Your catalog will be broken down into All and Mine. Any services that have you a designated owner will appear under Mine, while all of your organization's services will populate under All.
Searching and filtering
To easily find all relevant services, you can search the catalog by name, identifier and description. You can also filter by service groups or owners.
You can filter by multiple service groups or service owners.
Note: For service groups, the filter will conduct an OR search. For service owners, the filter will conduct an AND search.
You can also sort the Catalog alphabetically by name or identifier.
At any point, you can use the Share function to generate a pre-configured link to the catalog with your filters and sort applied.
For quick access anywhere within Cortex, you can always use of the global search.
The global search will return services along with teams, scorecards, resources, and initiatives, so you’re not limited to the catalog.
Owned services
At any point, you can see which individual users or teams own a particular service by navigating to that service's home page.
If the service is owned by a team, Cortex will sync team members in the background to keep owner information up-to-date. Additional information about the teams, like Slack channels and email addresses, can be found under Service Owners.
Cortex works with your identity provider to map user email addresses to specific teams. All of the services owned by a specific team will appear under Mine in the catalog for those team members. Because Cortex integrates with your IDP, every time a new user is added to a team, they'll have access to all relevant services upon logging in for the first time.
Dependencies and resources
Within a service’s home page, you can also see all of its incoming and outgoing dependencies, including the resources operating behind that service.
Clicking any of these resources or services automatically takes you to that entity's page.
Subscribing to service groups
Services appear under Mine if you are associated with its ownership in some way, but you can also populate additional services you're interested in following by subscribing to a service group.
To subscribe to a service group, navigate to My Preferences and then User Preferences to find Group subscriptions.

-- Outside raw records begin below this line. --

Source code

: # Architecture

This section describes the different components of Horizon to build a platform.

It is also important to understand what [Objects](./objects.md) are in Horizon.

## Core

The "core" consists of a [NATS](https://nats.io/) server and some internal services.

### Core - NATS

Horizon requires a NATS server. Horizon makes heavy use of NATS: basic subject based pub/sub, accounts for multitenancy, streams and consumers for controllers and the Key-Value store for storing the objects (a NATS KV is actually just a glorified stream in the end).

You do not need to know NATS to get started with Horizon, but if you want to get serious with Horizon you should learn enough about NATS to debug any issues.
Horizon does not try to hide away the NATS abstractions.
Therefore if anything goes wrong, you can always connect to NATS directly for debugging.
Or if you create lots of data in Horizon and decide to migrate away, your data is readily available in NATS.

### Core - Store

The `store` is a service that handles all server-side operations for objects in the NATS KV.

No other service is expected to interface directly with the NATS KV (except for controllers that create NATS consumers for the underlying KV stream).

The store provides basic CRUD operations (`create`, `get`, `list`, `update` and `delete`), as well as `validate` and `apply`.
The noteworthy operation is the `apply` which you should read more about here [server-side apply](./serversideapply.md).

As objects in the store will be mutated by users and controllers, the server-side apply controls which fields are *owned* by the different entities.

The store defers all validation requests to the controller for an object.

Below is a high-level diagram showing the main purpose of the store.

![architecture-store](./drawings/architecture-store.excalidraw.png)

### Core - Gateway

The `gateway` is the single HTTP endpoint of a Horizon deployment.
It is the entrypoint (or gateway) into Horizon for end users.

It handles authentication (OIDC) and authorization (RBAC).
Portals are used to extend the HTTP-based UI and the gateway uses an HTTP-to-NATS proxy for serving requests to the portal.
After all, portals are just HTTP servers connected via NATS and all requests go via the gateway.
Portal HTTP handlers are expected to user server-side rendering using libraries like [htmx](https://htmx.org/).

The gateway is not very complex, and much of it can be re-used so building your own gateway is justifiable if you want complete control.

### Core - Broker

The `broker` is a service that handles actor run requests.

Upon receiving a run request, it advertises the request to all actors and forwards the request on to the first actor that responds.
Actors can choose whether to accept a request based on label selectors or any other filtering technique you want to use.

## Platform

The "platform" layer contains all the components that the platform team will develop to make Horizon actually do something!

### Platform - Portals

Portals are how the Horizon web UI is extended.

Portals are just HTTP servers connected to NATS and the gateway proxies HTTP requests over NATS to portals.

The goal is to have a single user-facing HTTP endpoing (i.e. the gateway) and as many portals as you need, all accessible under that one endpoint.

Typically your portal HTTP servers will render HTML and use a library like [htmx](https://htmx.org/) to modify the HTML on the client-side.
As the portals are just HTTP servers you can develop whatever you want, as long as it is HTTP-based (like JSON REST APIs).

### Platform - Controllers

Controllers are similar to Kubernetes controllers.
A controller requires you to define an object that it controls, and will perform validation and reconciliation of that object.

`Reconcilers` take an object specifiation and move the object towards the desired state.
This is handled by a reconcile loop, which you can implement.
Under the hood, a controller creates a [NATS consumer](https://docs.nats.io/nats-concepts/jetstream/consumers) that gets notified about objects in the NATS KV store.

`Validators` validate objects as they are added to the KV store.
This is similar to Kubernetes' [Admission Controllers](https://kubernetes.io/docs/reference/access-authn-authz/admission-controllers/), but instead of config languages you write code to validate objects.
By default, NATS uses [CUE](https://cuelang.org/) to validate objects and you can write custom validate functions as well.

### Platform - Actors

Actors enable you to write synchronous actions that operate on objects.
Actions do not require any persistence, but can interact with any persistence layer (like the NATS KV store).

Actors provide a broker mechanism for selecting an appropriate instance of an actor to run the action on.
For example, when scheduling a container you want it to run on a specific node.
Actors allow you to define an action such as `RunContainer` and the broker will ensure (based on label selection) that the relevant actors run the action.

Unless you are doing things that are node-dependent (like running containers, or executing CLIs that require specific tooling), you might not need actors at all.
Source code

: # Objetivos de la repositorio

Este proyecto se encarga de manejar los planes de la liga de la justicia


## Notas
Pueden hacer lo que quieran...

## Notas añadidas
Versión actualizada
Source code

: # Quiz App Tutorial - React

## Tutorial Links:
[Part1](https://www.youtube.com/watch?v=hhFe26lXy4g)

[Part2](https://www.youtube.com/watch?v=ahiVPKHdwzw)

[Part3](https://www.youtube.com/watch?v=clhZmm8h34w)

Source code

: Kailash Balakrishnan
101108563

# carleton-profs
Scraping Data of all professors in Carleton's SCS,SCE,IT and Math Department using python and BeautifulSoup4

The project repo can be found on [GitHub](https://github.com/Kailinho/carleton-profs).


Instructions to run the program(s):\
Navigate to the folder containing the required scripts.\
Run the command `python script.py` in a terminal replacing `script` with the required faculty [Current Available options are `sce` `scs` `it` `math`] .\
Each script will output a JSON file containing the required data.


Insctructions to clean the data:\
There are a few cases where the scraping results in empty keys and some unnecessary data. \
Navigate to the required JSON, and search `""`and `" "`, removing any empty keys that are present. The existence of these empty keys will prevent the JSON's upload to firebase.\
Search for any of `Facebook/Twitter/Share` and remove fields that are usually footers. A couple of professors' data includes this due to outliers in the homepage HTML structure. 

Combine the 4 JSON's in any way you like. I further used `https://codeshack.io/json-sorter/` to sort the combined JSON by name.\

You have the ability to subscribe to any service tag. For example, you could add any services related to billing into your catalog.
After subscribing to a group, you’ll see any services related to your selection appear within your catalog. Subscribing to a group won't tag you as an owner, so you don't have to worry about being paged if there's an incident.

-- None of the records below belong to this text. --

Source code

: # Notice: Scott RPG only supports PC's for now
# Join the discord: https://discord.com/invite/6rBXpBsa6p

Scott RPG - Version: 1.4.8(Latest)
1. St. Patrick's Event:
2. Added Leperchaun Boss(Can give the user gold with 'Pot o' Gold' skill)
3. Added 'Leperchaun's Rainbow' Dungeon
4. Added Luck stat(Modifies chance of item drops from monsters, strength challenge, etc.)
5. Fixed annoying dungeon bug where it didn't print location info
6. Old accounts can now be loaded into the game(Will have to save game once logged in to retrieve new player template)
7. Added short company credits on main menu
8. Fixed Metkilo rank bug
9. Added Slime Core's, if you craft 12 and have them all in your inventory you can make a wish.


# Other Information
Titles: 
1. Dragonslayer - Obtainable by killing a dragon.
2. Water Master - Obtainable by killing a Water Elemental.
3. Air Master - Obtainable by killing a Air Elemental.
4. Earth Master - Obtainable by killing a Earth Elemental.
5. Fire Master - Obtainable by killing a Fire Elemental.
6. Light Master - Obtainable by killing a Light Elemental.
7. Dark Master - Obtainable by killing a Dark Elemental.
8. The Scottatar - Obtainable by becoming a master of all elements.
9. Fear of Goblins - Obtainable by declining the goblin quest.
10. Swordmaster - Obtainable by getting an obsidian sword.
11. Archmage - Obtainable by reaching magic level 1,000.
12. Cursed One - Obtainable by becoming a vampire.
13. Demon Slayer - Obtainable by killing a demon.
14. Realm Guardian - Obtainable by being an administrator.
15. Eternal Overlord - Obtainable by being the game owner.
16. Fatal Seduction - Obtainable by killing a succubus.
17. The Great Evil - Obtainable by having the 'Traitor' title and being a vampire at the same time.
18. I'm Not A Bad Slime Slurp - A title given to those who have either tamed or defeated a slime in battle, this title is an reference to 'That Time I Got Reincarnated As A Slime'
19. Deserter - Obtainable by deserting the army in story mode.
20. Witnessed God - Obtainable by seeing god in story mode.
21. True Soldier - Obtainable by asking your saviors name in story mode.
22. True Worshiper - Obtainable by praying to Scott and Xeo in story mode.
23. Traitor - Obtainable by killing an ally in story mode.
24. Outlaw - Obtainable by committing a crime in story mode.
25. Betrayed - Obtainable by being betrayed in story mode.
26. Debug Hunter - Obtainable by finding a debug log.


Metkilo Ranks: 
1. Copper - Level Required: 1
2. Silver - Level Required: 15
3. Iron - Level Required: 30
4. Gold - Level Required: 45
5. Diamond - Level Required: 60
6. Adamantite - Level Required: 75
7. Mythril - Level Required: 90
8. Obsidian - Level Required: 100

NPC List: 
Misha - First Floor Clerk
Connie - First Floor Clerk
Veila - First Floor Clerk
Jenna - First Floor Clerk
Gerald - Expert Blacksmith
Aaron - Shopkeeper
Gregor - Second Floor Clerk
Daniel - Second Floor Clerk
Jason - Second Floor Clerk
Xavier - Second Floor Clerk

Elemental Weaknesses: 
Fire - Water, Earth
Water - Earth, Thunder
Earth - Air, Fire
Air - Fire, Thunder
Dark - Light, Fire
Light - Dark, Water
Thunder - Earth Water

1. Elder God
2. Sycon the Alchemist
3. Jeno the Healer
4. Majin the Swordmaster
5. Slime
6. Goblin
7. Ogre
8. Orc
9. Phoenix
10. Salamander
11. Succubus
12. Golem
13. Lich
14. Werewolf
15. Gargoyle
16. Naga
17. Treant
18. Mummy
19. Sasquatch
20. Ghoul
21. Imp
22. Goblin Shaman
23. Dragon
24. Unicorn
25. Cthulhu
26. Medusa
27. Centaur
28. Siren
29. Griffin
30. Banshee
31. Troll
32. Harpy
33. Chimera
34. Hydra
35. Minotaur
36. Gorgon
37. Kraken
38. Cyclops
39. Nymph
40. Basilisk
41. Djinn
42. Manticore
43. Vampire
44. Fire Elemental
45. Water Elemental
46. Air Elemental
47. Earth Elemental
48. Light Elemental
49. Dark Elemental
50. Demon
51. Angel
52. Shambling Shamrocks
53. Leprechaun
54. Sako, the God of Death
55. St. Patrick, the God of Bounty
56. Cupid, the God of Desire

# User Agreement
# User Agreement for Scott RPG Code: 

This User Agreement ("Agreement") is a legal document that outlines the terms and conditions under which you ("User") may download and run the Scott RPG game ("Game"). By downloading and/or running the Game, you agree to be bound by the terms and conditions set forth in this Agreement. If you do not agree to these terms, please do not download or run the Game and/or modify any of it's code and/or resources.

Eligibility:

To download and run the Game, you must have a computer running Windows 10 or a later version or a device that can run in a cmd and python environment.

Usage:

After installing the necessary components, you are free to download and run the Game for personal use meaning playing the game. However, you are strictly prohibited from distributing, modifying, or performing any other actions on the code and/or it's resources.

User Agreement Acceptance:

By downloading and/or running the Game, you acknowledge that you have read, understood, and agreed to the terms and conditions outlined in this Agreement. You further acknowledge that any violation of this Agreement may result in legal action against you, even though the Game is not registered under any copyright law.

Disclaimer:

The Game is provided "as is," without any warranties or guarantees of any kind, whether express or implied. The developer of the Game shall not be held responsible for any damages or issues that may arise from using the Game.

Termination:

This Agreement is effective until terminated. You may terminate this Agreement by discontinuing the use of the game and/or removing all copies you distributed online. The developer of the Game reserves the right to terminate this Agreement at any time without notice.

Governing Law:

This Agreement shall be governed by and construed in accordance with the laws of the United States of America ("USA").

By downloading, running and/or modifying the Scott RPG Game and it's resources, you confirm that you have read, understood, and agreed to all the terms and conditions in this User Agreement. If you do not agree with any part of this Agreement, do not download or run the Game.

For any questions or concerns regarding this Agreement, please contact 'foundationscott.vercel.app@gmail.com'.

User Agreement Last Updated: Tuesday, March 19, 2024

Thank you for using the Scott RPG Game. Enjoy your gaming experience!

Scorecards and initiatives
Service ownership drives a lot of the personalization available in Cortex. It determines not only which services appear as Mine, but will automatically filter scorecards accordingly. This way, you're initially presented with scorecards relevant to your services, but you can select All at any time to see all of the scorecards that belong to your organization.
The Cortex Slack bot will notify any owners and team members when this information is updated, including any changes to the scorecard and weekly service performance reports.

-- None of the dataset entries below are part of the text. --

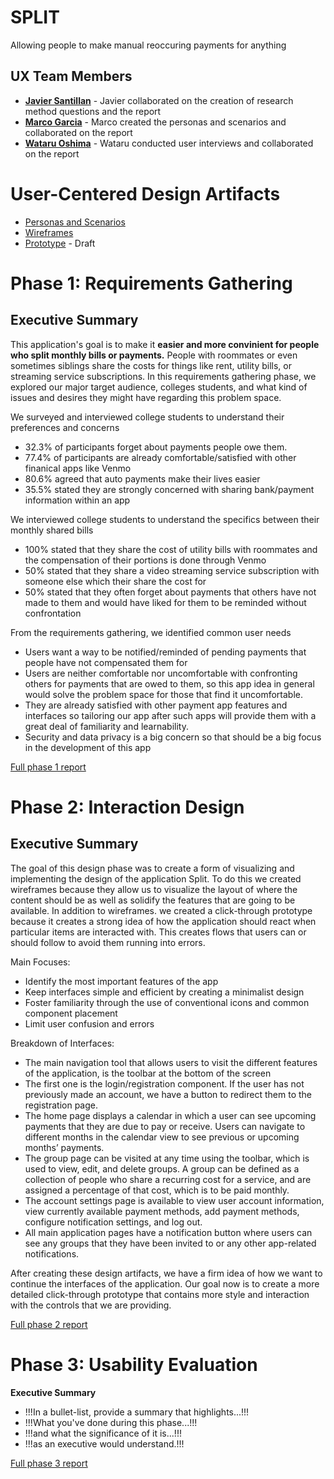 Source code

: # SPLIT

Allowing people to make manual reoccuring payments for anything

## UX Team Members

* **[Javier Santillan](https://usabilityengineering.github.io/ux-portfolio-JavierSatan/)** - Javier collaborated on the creation of research method questions and the report 
* **[Marco Garcia](https://usabilityengineering.github.io/ux-portfolio-marcogarciamuro/)** - Marco created the personas and scenarios and collaborated on the report
* **[Wataru Oshima](https://usabilityengineering.github.io/ux-portfolio-Wataru-Oshima-Tokyo/)** - Wataru conducted user interviews and collaborated on the report

# User-Centered Design Artifacts
 
* [Personas and Scenarios](phase1_gathering/Personas_Scenarios.pdf)
* [Wireframes](phase2_gathering/Wireframes.pdf)
* [Prototype](https://xd.adobe.com/view/39886b66-3848-4346-a143-738afced029a-6cdb/?fullscreen&hints=on) - Draft

# Phase 1: Requirements Gathering

## Executive Summary
This application's goal is to make it **easier and more convinient for people who split monthly bills or payments.** People with roommates or even sometimes siblings share the costs for things like rent, utility bills, or streaming service subscriptions. In this requirements gathering phase, we explored our major target audience, colleges students, and what kind of issues and desires they might have regarding this problem space.

We surveyed and interviewed college students to understand their preferences and concerns

* 32.3% of participants forget about payments people owe them.
* 77.4% of participants are already comfortable/satisfied with other finanical apps like Venmo
* 80.6% agreed that auto payments make their lives easier
* 35.5% stated they are strongly concerned with sharing bank/payment information within an app

We interviewed college students to understand the specifics between their monthly shared bills
* 100% stated that they share the cost of utility bills with roommates and the compensation of their portions is done through Venmo
* 50% stated that they share a video streaming service subscription with someone else which their share the cost for
* 50% stated that they often forget about payments that others have not made to them and would have liked for them to be reminded without confrontation

From the requirements gathering, we identified common user needs
* Users want a way to be notified/reminded of pending payments that people have not compensated them for
* Users are neither comfortable nor uncomfortable with confronting others for payments that are owed to them, so this app idea in general would solve the problem space for those that find it uncomfortable.
* They are already satisfied with other payment app features and interfaces so tailoring our app after such apps will provide them with a great deal of familiarity and learnability.
* Security and data privacy is a big concern so that should be a big focus in the development of this app



[Full phase 1 report](requirements/README.md)

# Phase 2: Interaction Design

## Executive Summary
The goal of this design phase was to create a form of visualizing and implementing the design of the application Split. To do this we created wireframes because they allow us to visualize the layout of where the content should be as well as solidify the features that are going to be available. In addition to wireframes. we created a click-through prototype because it creates a strong idea of how the application should react when particular items are interacted with. This creates flows that users can or should follow to avoid them running into errors. 

Main Focuses:
* Identify the most important features of the app
* Keep interfaces simple and efficient by creating a minimalist design
* Foster familiarity through the use of conventional icons and common component placement
* Limit user confusion and errors

Breakdown of Interfaces:
* The main navigation tool that allows users to visit the different features of the application, is the toolbar at the bottom of the screen
* The first one is the login/registration component. If the user has not previously made an account, we have a button to redirect them to the registration page.
* The home page displays a calendar in which a user can see upcoming payments that they are due to pay or receive. Users can navigate to different months in the calendar view to see previous or upcoming months’ payments.
* The group page can be visited at any time using the toolbar, which is used to view, edit, and delete groups. A group can be defined as a collection of people who share a recurring cost for a service, and are assigned a percentage of that cost, which is to be paid monthly. 
* The account settings page is available to view user account information, view currently available payment methods, add payment methods, configure notification settings, and log out. 
* All main application pages have a notification button where users can see any groups that they have been invited to or any other app-related notifications. 


After creating these design artifacts, we have a firm idea of how we want to continue the interfaces of the application. Our goal now is to create a more detailed click-through prototype that contains more style and interaction with the controls that we are providing. 

[Full phase 2 report](design/)

# Phase 3: Usability Evaluation

**Executive Summary**

* !!!In a bullet-list, provide a summary that highlights...!!!
* !!!What you've done during this phase...!!!
* !!!and what the significance of it is...!!!
* !!!as an executive would understand.!!!

[Full phase 3 report](evaluation/)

Subscribed users and additional team members will also see their scorecards and action items driven by ownership in the same way, and will likewise receive Slack notifications.
Additional users
Cortex gives you the ability to add additional users into your teams. Additional users’ functionality is similar to subscribed users. Additional team members will see those services appear as Mine, and will likewise see relevant scorecards and action items, but will not be tagged as owners.